- Dolny KSM jest dobrym rozwiązaniem, natomiast nie wiem, czy górne ograniczenie będzie sprawiedliwe. Zwłaszcza dla klubów, które będą dysponowały większym budżetem. Szaleństwa finansowe musimy próbować tonować, tylko czy to jest właściwa metoda? - zastanawia się Dariusz Sprawka, dyrektor KMŻ.
To właśnie KMŻ, pomimo pozyskania w trakcie sezonu 2010 poważnego sponsora, pod jego koniec borykał się z niemałymi problemami finansowymi. - Zrobimy tak, żeby drużyna była mocna i od początku ligi walczyła o awans. Trzon zespołu będą stanowili zawodnicy, na których nie zawiedliśmy się w tym sezonie. Ważne, abyśmy zebrali silny zespół i nie dobierali już zawodników w trakcie rozgrywek, jak było w tym roku. Mamy wsparcie sponsora i możemy rozmawiać już teraz, a nie czekać do stycznia - powiedział Rafał Wilk, szkoleniowiec lublinian.

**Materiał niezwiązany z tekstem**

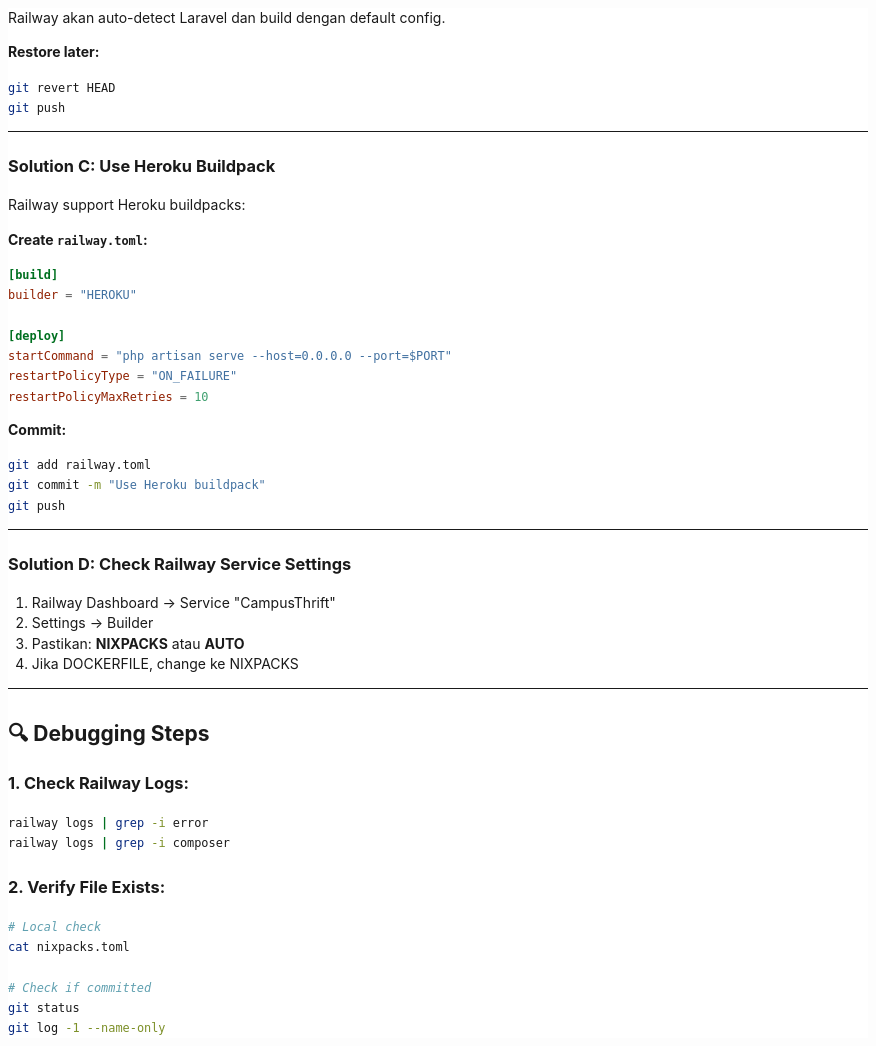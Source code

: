 Railway akan auto-detect Laravel dan build dengan default config.

**Restore later:**
```bash
git revert HEAD
git push
```

---

### **Solution C: Use Heroku Buildpack**

Railway support Heroku buildpacks:

**Create `railway.toml`:**
```toml
[build]
builder = "HEROKU"

[deploy]
startCommand = "php artisan serve --host=0.0.0.0 --port=$PORT"
restartPolicyType = "ON_FAILURE"
restartPolicyMaxRetries = 10
```

**Commit:**
```bash
git add railway.toml
git commit -m "Use Heroku buildpack"
git push
```

---

### **Solution D: Check Railway Service Settings**

1. Railway Dashboard → Service "CampusThrift"
2. Settings → Builder
3. Pastikan: **NIXPACKS** atau **AUTO**
4. Jika DOCKERFILE, change ke NIXPACKS

---

## 🔍 Debugging Steps

### **1. Check Railway Logs:**
```bash
railway logs | grep -i error
railway logs | grep -i composer
```

### **2. Verify File Exists:**
```bash
# Local check
cat nixpacks.toml

# Check if committed
git status
git log -1 --name-only
```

Kłopotem może być to, że nie do końca jest jeszcze znany regulamin oraz zasady finansowe, które będą obowiązywały w niższych ligach. Dyrektor KMŻ obawia się, że niektóre kluby będą mogły to wykorzystywać. - Boję się, że nowe rozwiązania finansowe będą tylko na papierze i nie będą przestrzegane. Prezesi klubów nie mają do siebie zaufania i znajdą się tacy, którzy będą stosowali metody pozwalające obejść nasze ustalenia. Jestem przekonany, że kluby, które zastosują się do ścisłych zasad finansowych, przegrają na tym - uważa Sprawka.